» Exercise prompt:
Please copy the last part of the entries exactly: the line that has "- ***Elytra Trinket***" and every line up to and including the end, nothing more.

» Information:
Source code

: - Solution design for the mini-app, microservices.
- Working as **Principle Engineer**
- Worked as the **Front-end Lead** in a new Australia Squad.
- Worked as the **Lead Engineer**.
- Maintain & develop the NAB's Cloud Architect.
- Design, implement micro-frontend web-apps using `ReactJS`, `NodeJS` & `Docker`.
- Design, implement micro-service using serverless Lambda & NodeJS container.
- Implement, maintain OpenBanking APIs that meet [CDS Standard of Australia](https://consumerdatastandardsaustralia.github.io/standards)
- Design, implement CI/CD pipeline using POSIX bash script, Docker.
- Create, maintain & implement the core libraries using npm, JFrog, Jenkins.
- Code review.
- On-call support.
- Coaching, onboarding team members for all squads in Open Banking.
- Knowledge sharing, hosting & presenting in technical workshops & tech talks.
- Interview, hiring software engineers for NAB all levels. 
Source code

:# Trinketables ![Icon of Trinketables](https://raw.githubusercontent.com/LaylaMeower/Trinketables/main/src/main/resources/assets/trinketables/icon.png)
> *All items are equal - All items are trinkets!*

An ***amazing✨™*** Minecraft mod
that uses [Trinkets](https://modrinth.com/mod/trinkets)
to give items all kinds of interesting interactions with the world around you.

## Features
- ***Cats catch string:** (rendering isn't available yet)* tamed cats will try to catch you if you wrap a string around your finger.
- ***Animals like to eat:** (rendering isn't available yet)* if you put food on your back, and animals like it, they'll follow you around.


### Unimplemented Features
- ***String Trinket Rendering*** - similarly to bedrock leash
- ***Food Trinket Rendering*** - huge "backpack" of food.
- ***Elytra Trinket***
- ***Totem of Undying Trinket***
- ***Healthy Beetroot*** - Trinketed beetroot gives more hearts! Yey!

» Answer space:
- ***Elytra Trinket***
- ***Totem of Undying Trinket***
- ***Healthy Beetroot*** - Trinketed beetroot gives more hearts! Yey!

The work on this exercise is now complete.